■ **About this task**: Only lines holding the word "they" should be copied from the material.

┄┄┄┄┄┄┄┄┄┄┄┄┄┄┄┄┄┄┄┄

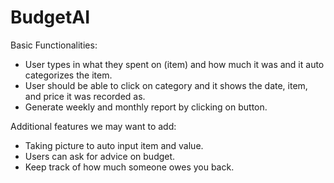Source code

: # BudgetAI

Basic Functionalities: 
- User types in what they spent on (item) and how much it was and it auto categorizes the item.
- User should be able to click on category and it shows the date, item, and price it was recorded as.
- Generate weekly and monthly report by clicking on button.
  
Additional features we may want to add:
- Taking picture to auto input item and value.
- Users can ask for advice on budget.
- Keep track of how much someone owes you back.

  
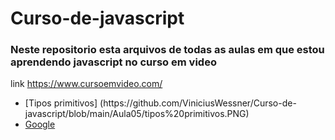 # Curso-de-javascript
### Neste repositorio esta arquivos de todas as aulas em que estou aprendendo javascript no curso em video
link https://www.cursoemvideo.com/
<ul>
  
<li>[Tipos primitivos] (https://github.com/ViniciusWessner/Curso-de-javascript/blob/main/Aula05/tipos%20primitivos.PNG) </li>
<li><a href="https://github.com/ViniciusWessner/Curso-de-javascript/blob/main/Aula05/tipos%20primitivos.PNG">Google</a></li>
</ul>
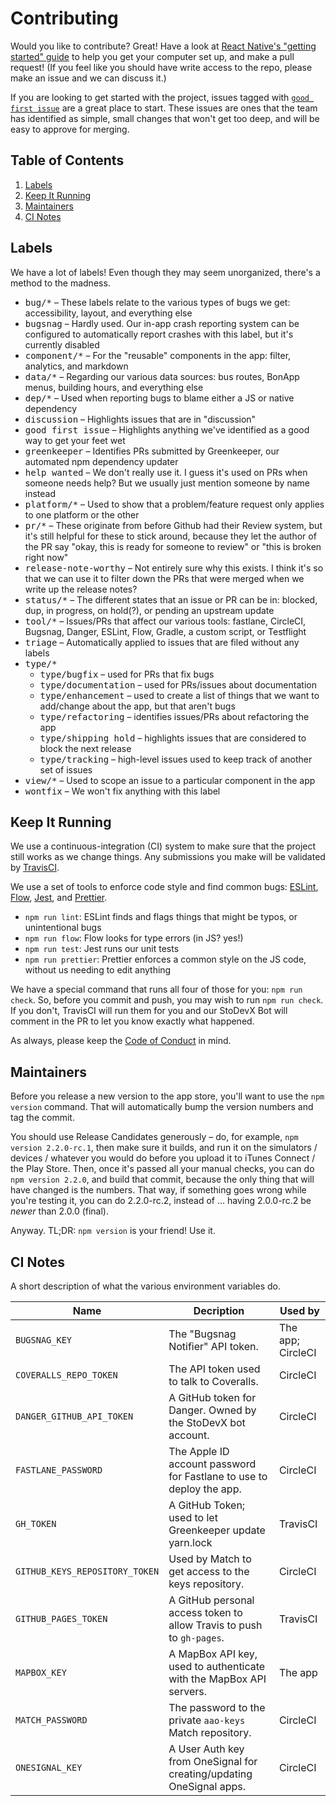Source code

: # Contributing

Would you like to contribute? Great! Have a look at [React Native's "getting started" guide](http://facebook.github.io/react-native/docs/getting-started.html) to help you get your computer set up, and make a pull request! (If you feel like you should have write access to the repo, please make an issue and we can discuss it.)

If you are looking to get started with the project, issues tagged with [`good first issue`](https://github.com/StoDevX/AAO-React-Native/issues?q=is%3Aissue+label%3A%22good+first+issue%22+is%3Aopen) are a great place to start. These issues are ones that the team has identified as simple, small changes that won't get too deep, and will be easy to approve for merging.

## Table of Contents
1. [Labels](#labels)
2. [Keep It Running](#keep-it-running)
3. [Maintainers](#maintainers)
4. [CI Notes](#ci-notes)

## Labels
We have a lot of labels! Even though they may seem unorganized, there's a method to the madness.

- <kbd>bug/*</kbd> – These labels relate to the various types of bugs we get: accessibility, layout, and everything else
- <kbd>bugsnag</kbd> – Hardly used. Our in-app crash reporting system can be configured to automatically report crashes with this label, but it's currently disabled
- <kbd>component/*</kbd> – For the "reusable" components in the app: filter, analytics, and markdown
- <kbd>data/*</kbd> – Regarding our various data sources: bus routes, BonApp menus, building hours, and everything else
- <kbd>dep/*</kbd> – Used when reporting bugs to blame either a JS or native dependency
- <kbd>discussion</kbd> – Highlights issues that are in "discussion"
- <kbd>good first issue</kbd> – Highlights anything we've identified as a good way to get your feet wet
- <kbd>greenkeeper</kbd> – Identifies PRs submitted by Greenkeeper, our automated npm dependency updater
- <kbd>help wanted</kbd> – We don't really use it. I guess it's used on PRs when someone needs help? But we usually just mention someone by name instead
- <kbd>platform/*</kbd> – Used to show that a problem/feature request only applies to one platform or the other
- <kbd>pr/*</kbd> – These originate from before Github had their Review system, but it's still helpful for these to stick around, because they let the author of the PR say "okay, this is ready for someone to review" or "this is broken right now"
- <kbd>release-note-worthy</kbd> – Not entirely sure why this exists. I think it's so that we can use it to filter down the PRs that were merged when we write up the release notes?
- <kbd>status/*</kbd> – The different states that an issue or PR can be in: blocked, dup, in progress, on hold(?), or pending an upstream update
- <kbd>tool/*</kbd> – Issues/PRs that affect our various tools: fastlane, CircleCI, Bugsnag, Danger, ESLint, Flow, Gradle, a custom script, or Testflight
- <kbd>triage</kbd> – Automatically applied to issues that are filed without any labels
- <kbd>type/*</kbd>
    - <kbd>type/bugfix</kbd> – used for PRs that fix bugs
    - <kbd>type/documentation</kbd> – used for PRs/issues about documentation
    - <kbd>type/enhancement</kbd> – used to create a list of things that we want to add/change about the app, but that aren't bugs
    - <kbd>type/refactoring</kbd> – identifies issues/PRs about refactoring the app
    - <kbd>type/shipping hold</kbd> – highlights issues that are considered to block the next release
    - <kbd>type/tracking</kbd> – high-level issues used to keep track of another set of issues
- <kbd>view/*</kbd> – Used to scope an issue to a particular component in the app
- <kbd>wontfix</kbd> – We won't fix anything with this label


## Keep It Running
We use a continuous-integration (CI) system to make sure that the project still works as we change things. Any submissions you make will be validated by [TravisCI](https://travis-ci.org/StoDevX/AAO-React-Native/builds).

We use a set of tools to enforce code style and find common bugs: [ESLint][eslint], [Flow][flow], [Jest][jest], and [Prettier][prettier].

- `npm run lint`: ESLint finds and flags things that might be typos, or unintentional bugs
- `npm run flow`: Flow looks for type errors (in JS? yes!)
- `npm run test`: Jest runs our unit tests
- `npm run prettier`: Prettier enforces a common style on the JS code, without us needing to edit anything

We have a special command that runs all four of those for you: `npm run check`. So, before you commit and push, you may wish to run `npm run check`. If you don't, TravisCI will run them for you and our StoDevX Bot will comment in the PR to let you know exactly what happened.

[eslint]: http://eslint.org/
[flow]: https://flowtype.org/
[jest]: https://facebook.github.io/jest/
[prettier]: https://github.com/prettier/prettier

As always, please keep the [Code of Conduct](https://github.com/StoDevX/AAO-React-Native/blob/master/CODE_OF_CONDUCT.md) in mind.


## Maintainers
Before you release a new version to the app store, you'll want to use the `npm version` command. That will automatically bump the version numbers and tag the commit.

You should use Release Candidates generously – do, for example, `npm version 2.2.0-rc.1`, then make sure it builds, and run it on the simulators / devices / whatever you would do before you upload it to iTunes Connect / the Play Store. Then, once it's passed all your manual checks, you can do `npm version 2.2.0`, and build that commit, because the only thing that will have changed is the numbers. That way, if something goes wrong while you're testing it, you can do 2.2.0-rc.2, instead of … having 2.0.0-rc.2 be _newer_ than 2.0.0 (final).

Anyway. TL;DR: `npm version` is your friend! Use it.


## CI Notes
A short description of what the various environment variables do.

Name | Decription | Used by
---- | ---------- | -------
`BUGSNAG_KEY` | The "Bugsnag Notifier" API token. | The app; CircleCI
`COVERALLS_REPO_TOKEN` | The API token used to talk to Coveralls. | CircleCI
`DANGER_GITHUB_API_TOKEN` | A GitHub token for Danger. Owned by the StoDevX bot account. | CircleCI
`FASTLANE_PASSWORD` | The Apple ID account password for Fastlane to use to deploy the app. | CircleCI
`GH_TOKEN` | A GitHub Token; used to let Greenkeeper update yarn.lock | TravisCI
`GITHUB_KEYS_REPOSITORY_TOKEN` | Used by Match to get access to the keys repository. | CircleCI
`GITHUB_PAGES_TOKEN` | A GitHub personal access token to allow Travis to push to `gh-pages`. | TravisCI
`MAPBOX_KEY` | A MapBox API key, used to authenticate with the MapBox API servers. | The app
`MATCH_PASSWORD` | The password to the private `aao-keys` Match repository. | CircleCI
`ONESIGNAL_KEY` | A User Auth key from OneSignal for creating/updating OneSignal apps. | CircleCI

┄┄┄┄┄┄┄┄┄┄┄┄┄┄┄┄┄┄┄┄

■ **Finished exercise**:
- User types in what they spent on (item) and how much it was and it auto categorizes the item.
We have a lot of labels! Even though they may seem unorganized, there's a method to the madness.
- <kbd>pr/*</kbd> – These originate from before Github had their Review system, but it's still helpful for these to stick around, because they let the author of the PR say "okay, this is ready for someone to review" or "this is broken right now"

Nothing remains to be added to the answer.